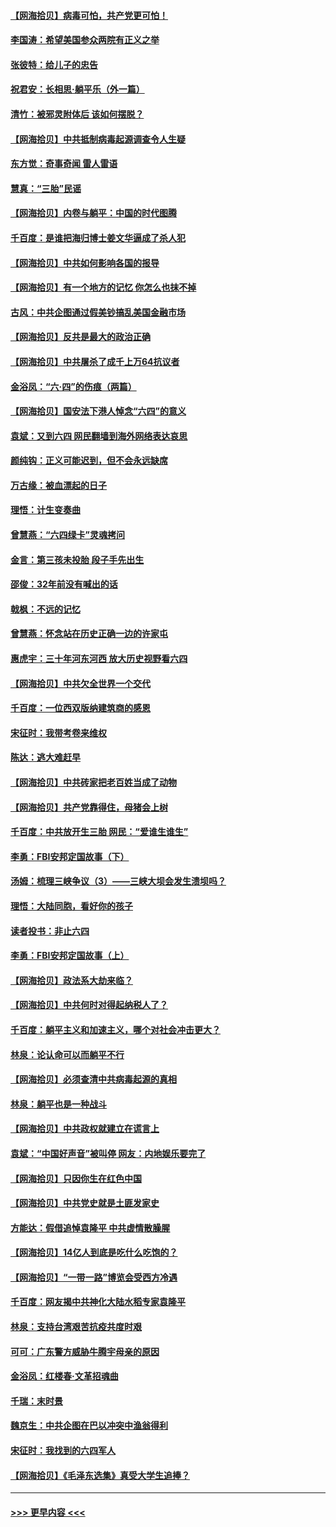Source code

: #### [【网海拾贝】病毒可怕，共产党更可怕！](../pages/nsc993/n13020728.md?t=06151252) 
#### [李国涛：希望美国参众两院有正义之举](../pages/nsc993/n13020674.md?t=06151252) 
#### [张彼特：给儿子的忠告](../pages/nsc993/n13018934.md?t=06151252) 
#### [祝君安：长相思‧躺平乐（外一篇）](../pages/nsc993/n13018923.md?t=06151252) 
#### [清竹：被邪灵附体后 该如何摆脱？](../pages/nsc993/n13018877.md?t=06151252) 
#### [【网海拾贝】中共抵制病毒起源调查令人生疑](../pages/nsc993/n13017785.md?t=06151252) 
#### [东方觉：奇事奇闻 雷人雷语](../pages/nsc993/n13017577.md?t=06151252) 
#### [慧真：“三胎”民谣](../pages/nsc993/n13017394.md?t=06151252) 
#### [【网海拾贝】内卷与躺平：中国的时代图腾](../pages/nsc993/n13016128.md?t=06151252) 
#### [千百度：是谁把海归博士姜文华逼成了杀人犯](../pages/nsc993/n13015218.md?t=06151252) 
#### [【网海拾贝】中共如何影响各国的报导](../pages/nsc993/n13012599.md?t=06151252) 
#### [【网海拾贝】有一个地方的记忆 你怎么也抹不掉](../pages/nsc993/n13009802.md?t=06151252) 
#### [古风：中共企图通过假美钞搞乱美国金融市场](../pages/nsc993/n13009626.md?t=06151252) 
#### [【网海拾贝】反共是最大的政治正确](../pages/nsc993/n13007051.md?t=06151252) 
#### [【网海拾贝】中共屠杀了成千上万64抗议者](../pages/nsc993/n13002713.md?t=06151252) 
#### [金浴凤：“六·四”的伤痕（两篇）](../pages/nsc993/n13001719.md?t=06151252) 
#### [【网海拾贝】国安法下港人悼念“六四”的意义](../pages/nsc993/n13001039.md?t=06151252) 
#### [袁斌：又到六四 网民翻墙到海外网络表达哀思](../pages/nsc993/n13000995.md?t=06151252) 
#### [颜纯钩：正义可能迟到，但不会永远缺席](../pages/nsc993/n13000920.md?t=06151252) 
#### [万古缘：被血漂起的日子](../pages/nsc993/n13000914.md?t=06151252) 
#### [理悟：计生变奏曲](../pages/nsc993/n13000414.md?t=06151252) 
#### [曾慧燕：“六四绿卡”灵魂拷问](../pages/nsc993/n13000277.md?t=06151252) 
#### [金言：第三孩未投胎 段子手先出生](../pages/nsc993/n13000215.md?t=06151252) 
#### [邵俊：32年前没有喊出的话](../pages/nsc993/n13000181.md?t=06151252) 
#### [戟枫：不远的记忆](../pages/nsc993/n13000121.md?t=06151252) 
#### [曾慧燕：怀念站在历史正确一边的许家屯](../pages/nsc993/n13000073.md?t=06151252) 
#### [惠虎宇：三十年河东河西 放大历史视野看六四](../pages/nsc993/n13000018.md?t=06151252) 
#### [【网海拾贝】中共欠全世界一个交代](../pages/nsc993/n12998706.md?t=06151252) 
#### [千百度：一位西双版纳建筑商的感恩](../pages/nsc993/n12998487.md?t=06151252) 
#### [宋征时：我带考卷来维权](../pages/nsc993/n12994088.md?t=06151252) 
#### [陈达：逃大难赶早](../pages/nsc993/n12993569.md?t=06151252) 
#### [【网海拾贝】中共砖家把老百姓当成了动物](../pages/nsc993/n12993483.md?t=06151252) 
#### [【网海拾贝】共产党靠得住，母猪会上树](../pages/nsc993/n12990730.md?t=06151252) 
#### [千百度：中共放开生三胎 网民：“爱谁生谁生”](../pages/nsc993/n12990644.md?t=06151252) 
#### [李勇：FBI安邦定国故事（下）](../pages/nsc993/n12987854.md?t=06151252) 
#### [汤姆：梳理三峡争议（3）——三峡大坝会发生溃坝吗？](../pages/nsc993/n12989806.md?t=06151252) 
#### [理悟：大陆同胞，看好你的孩子](../pages/nsc993/n12989778.md?t=06151252) 
#### [读者投书：非止六四](../pages/nsc993/n12989673.md?t=06151252) 
#### [李勇：FBI安邦定国故事（上）](../pages/nsc993/n12987749.md?t=06151252) 
#### [【网海拾贝】政法系大劫来临？](../pages/nsc993/n12987596.md?t=06151252) 
#### [【网海拾贝】中共何时对得起纳税人了？](../pages/nsc993/n12985578.md?t=06151252) 
#### [千百度：躺平主义和加速主义，哪个对社会冲击更大？](../pages/nsc993/n12985512.md?t=06151252) 
#### [林泉：论认命可以而躺平不行](../pages/nsc993/n12985505.md?t=06151252) 
#### [【网海拾贝】必须查清中共病毒起源的真相](../pages/nsc993/n12984276.md?t=06151252) 
#### [林泉：躺平也是一种战斗](../pages/nsc993/n12984194.md?t=06151252) 
#### [【网海拾贝】中共政权就建立在谎言上](../pages/nsc993/n12981880.md?t=06151252) 
#### [袁斌：“中国好声音”被叫停 网友：内地娱乐要完了](../pages/nsc993/n12981826.md?t=06151252) 
#### [【网海拾贝】只因你生在红色中国](../pages/nsc993/n12979096.md?t=06151252) 
#### [【网海拾贝】中共党史就是土匪发家史](../pages/nsc993/n12976478.md?t=06151252) 
#### [方能达：假借追悼袁隆平 中共虚情散臊腥](../pages/nsc993/n12976396.md?t=06151252) 
#### [【网海拾贝】14亿人到底是吃什么吃饱的？](../pages/nsc993/n12974125.md?t=06151252) 
#### [【网海拾贝】“一带一路”博览会受西方冷遇](../pages/nsc993/n12971787.md?t=06151252) 
#### [千百度：网友揭中共神化大陆水稻专家袁隆平](../pages/nsc993/n12971733.md?t=06151252) 
#### [林泉：支持台湾艰苦抗疫共度时艰](../pages/nsc993/n12971350.md?t=06151252) 
#### [可可：广东警方威胁牛腾宇母亲的原因](../pages/nsc993/n12971100.md?t=06151252) 
#### [金浴凤：红楼春·文革招魂曲](../pages/nsc993/n12970354.md?t=06151252) 
#### [千瑞：末时景](../pages/nsc993/n12970337.md?t=06151252) 
#### [魏京生：中共企图在巴以冲突中渔翁得利](../pages/nsc993/n12970286.md?t=06151252) 
#### [宋征时：我找到的六四军人](../pages/nsc993/n12970213.md?t=06151252) 
#### [【网海拾贝】《毛泽东选集》真受大学生追捧？](../pages/nsc993/n12968779.md?t=06151252) 

----
#### [ >>> 更早内容 <<< ](../indexes/nsc993-earlier.md)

-*-*-

→ **EXERCISE BRIEF**:
Would you print all of the material exactly as written, minus the pictures?

→ **SOLUTION TO THIS PROBLEM**:
Source code

: #### [【网海拾贝】病毒可怕，共产党更可怕！](../pages/nsc993/n13020728.md?t=06151252) 
#### [李国涛：希望美国参众两院有正义之举](../pages/nsc993/n13020674.md?t=06151252) 
#### [张彼特：给儿子的忠告](../pages/nsc993/n13018934.md?t=06151252) 
#### [祝君安：长相思‧躺平乐（外一篇）](../pages/nsc993/n13018923.md?t=06151252) 
#### [清竹：被邪灵附体后 该如何摆脱？](../pages/nsc993/n13018877.md?t=06151252) 
#### [【网海拾贝】中共抵制病毒起源调查令人生疑](../pages/nsc993/n13017785.md?t=06151252) 
#### [东方觉：奇事奇闻 雷人雷语](../pages/nsc993/n13017577.md?t=06151252) 
#### [慧真：“三胎”民谣](../pages/nsc993/n13017394.md?t=06151252) 
#### [【网海拾贝】内卷与躺平：中国的时代图腾](../pages/nsc993/n13016128.md?t=06151252) 
#### [千百度：是谁把海归博士姜文华逼成了杀人犯](../pages/nsc993/n13015218.md?t=06151252) 
#### [【网海拾贝】中共如何影响各国的报导](../pages/nsc993/n13012599.md?t=06151252) 
#### [【网海拾贝】有一个地方的记忆 你怎么也抹不掉](../pages/nsc993/n13009802.md?t=06151252) 
#### [古风：中共企图通过假美钞搞乱美国金融市场](../pages/nsc993/n13009626.md?t=06151252) 
#### [【网海拾贝】反共是最大的政治正确](../pages/nsc993/n13007051.md?t=06151252) 
#### [【网海拾贝】中共屠杀了成千上万64抗议者](../pages/nsc993/n13002713.md?t=06151252) 
#### [金浴凤：“六·四”的伤痕（两篇）](../pages/nsc993/n13001719.md?t=06151252) 
#### [【网海拾贝】国安法下港人悼念“六四”的意义](../pages/nsc993/n13001039.md?t=06151252) 
#### [袁斌：又到六四 网民翻墙到海外网络表达哀思](../pages/nsc993/n13000995.md?t=06151252) 
#### [颜纯钩：正义可能迟到，但不会永远缺席](../pages/nsc993/n13000920.md?t=06151252) 
#### [万古缘：被血漂起的日子](../pages/nsc993/n13000914.md?t=06151252) 
#### [理悟：计生变奏曲](../pages/nsc993/n13000414.md?t=06151252) 
#### [曾慧燕：“六四绿卡”灵魂拷问](../pages/nsc993/n13000277.md?t=06151252) 
#### [金言：第三孩未投胎 段子手先出生](../pages/nsc993/n13000215.md?t=06151252) 
#### [邵俊：32年前没有喊出的话](../pages/nsc993/n13000181.md?t=06151252) 
#### [戟枫：不远的记忆](../pages/nsc993/n13000121.md?t=06151252) 
#### [曾慧燕：怀念站在历史正确一边的许家屯](../pages/nsc993/n13000073.md?t=06151252) 
#### [惠虎宇：三十年河东河西 放大历史视野看六四](../pages/nsc993/n13000018.md?t=06151252) 
#### [【网海拾贝】中共欠全世界一个交代](../pages/nsc993/n12998706.md?t=06151252) 
#### [千百度：一位西双版纳建筑商的感恩](../pages/nsc993/n12998487.md?t=06151252) 
#### [宋征时：我带考卷来维权](../pages/nsc993/n12994088.md?t=06151252) 
#### [陈达：逃大难赶早](../pages/nsc993/n12993569.md?t=06151252) 
#### [【网海拾贝】中共砖家把老百姓当成了动物](../pages/nsc993/n12993483.md?t=06151252) 
#### [【网海拾贝】共产党靠得住，母猪会上树](../pages/nsc993/n12990730.md?t=06151252) 
#### [千百度：中共放开生三胎 网民：“爱谁生谁生”](../pages/nsc993/n12990644.md?t=06151252) 
#### [李勇：FBI安邦定国故事（下）](../pages/nsc993/n12987854.md?t=06151252) 
#### [汤姆：梳理三峡争议（3）——三峡大坝会发生溃坝吗？](../pages/nsc993/n12989806.md?t=06151252) 
#### [理悟：大陆同胞，看好你的孩子](../pages/nsc993/n12989778.md?t=06151252) 
#### [读者投书：非止六四](../pages/nsc993/n12989673.md?t=06151252) 
#### [李勇：FBI安邦定国故事（上）](../pages/nsc993/n12987749.md?t=06151252) 
#### [【网海拾贝】政法系大劫来临？](../pages/nsc993/n12987596.md?t=06151252) 
#### [【网海拾贝】中共何时对得起纳税人了？](../pages/nsc993/n12985578.md?t=06151252) 
#### [千百度：躺平主义和加速主义，哪个对社会冲击更大？](../pages/nsc993/n12985512.md?t=06151252) 
#### [林泉：论认命可以而躺平不行](../pages/nsc993/n12985505.md?t=06151252) 
#### [【网海拾贝】必须查清中共病毒起源的真相](../pages/nsc993/n12984276.md?t=06151252) 
#### [林泉：躺平也是一种战斗](../pages/nsc993/n12984194.md?t=06151252) 
#### [【网海拾贝】中共政权就建立在谎言上](../pages/nsc993/n12981880.md?t=06151252) 
#### [袁斌：“中国好声音”被叫停 网友：内地娱乐要完了](../pages/nsc993/n12981826.md?t=06151252) 
#### [【网海拾贝】只因你生在红色中国](../pages/nsc993/n12979096.md?t=06151252) 
#### [【网海拾贝】中共党史就是土匪发家史](../pages/nsc993/n12976478.md?t=06151252) 
#### [方能达：假借追悼袁隆平 中共虚情散臊腥](../pages/nsc993/n12976396.md?t=06151252) 
#### [【网海拾贝】14亿人到底是吃什么吃饱的？](../pages/nsc993/n12974125.md?t=06151252) 
#### [【网海拾贝】“一带一路”博览会受西方冷遇](../pages/nsc993/n12971787.md?t=06151252) 
#### [千百度：网友揭中共神化大陆水稻专家袁隆平](../pages/nsc993/n12971733.md?t=06151252) 
#### [林泉：支持台湾艰苦抗疫共度时艰](../pages/nsc993/n12971350.md?t=06151252) 
#### [可可：广东警方威胁牛腾宇母亲的原因](../pages/nsc993/n12971100.md?t=06151252) 
#### [金浴凤：红楼春·文革招魂曲](../pages/nsc993/n12970354.md?t=06151252) 
#### [千瑞：末时景](../pages/nsc993/n12970337.md?t=06151252) 
#### [魏京生：中共企图在巴以冲突中渔翁得利](../pages/nsc993/n12970286.md?t=06151252) 
#### [宋征时：我找到的六四军人](../pages/nsc993/n12970213.md?t=06151252) 
#### [【网海拾贝】《毛泽东选集》真受大学生追捧？](../pages/nsc993/n12968779.md?t=06151252) 

----
#### [ >>> 更早内容 <<< ](../indexes/nsc993-earlier.md)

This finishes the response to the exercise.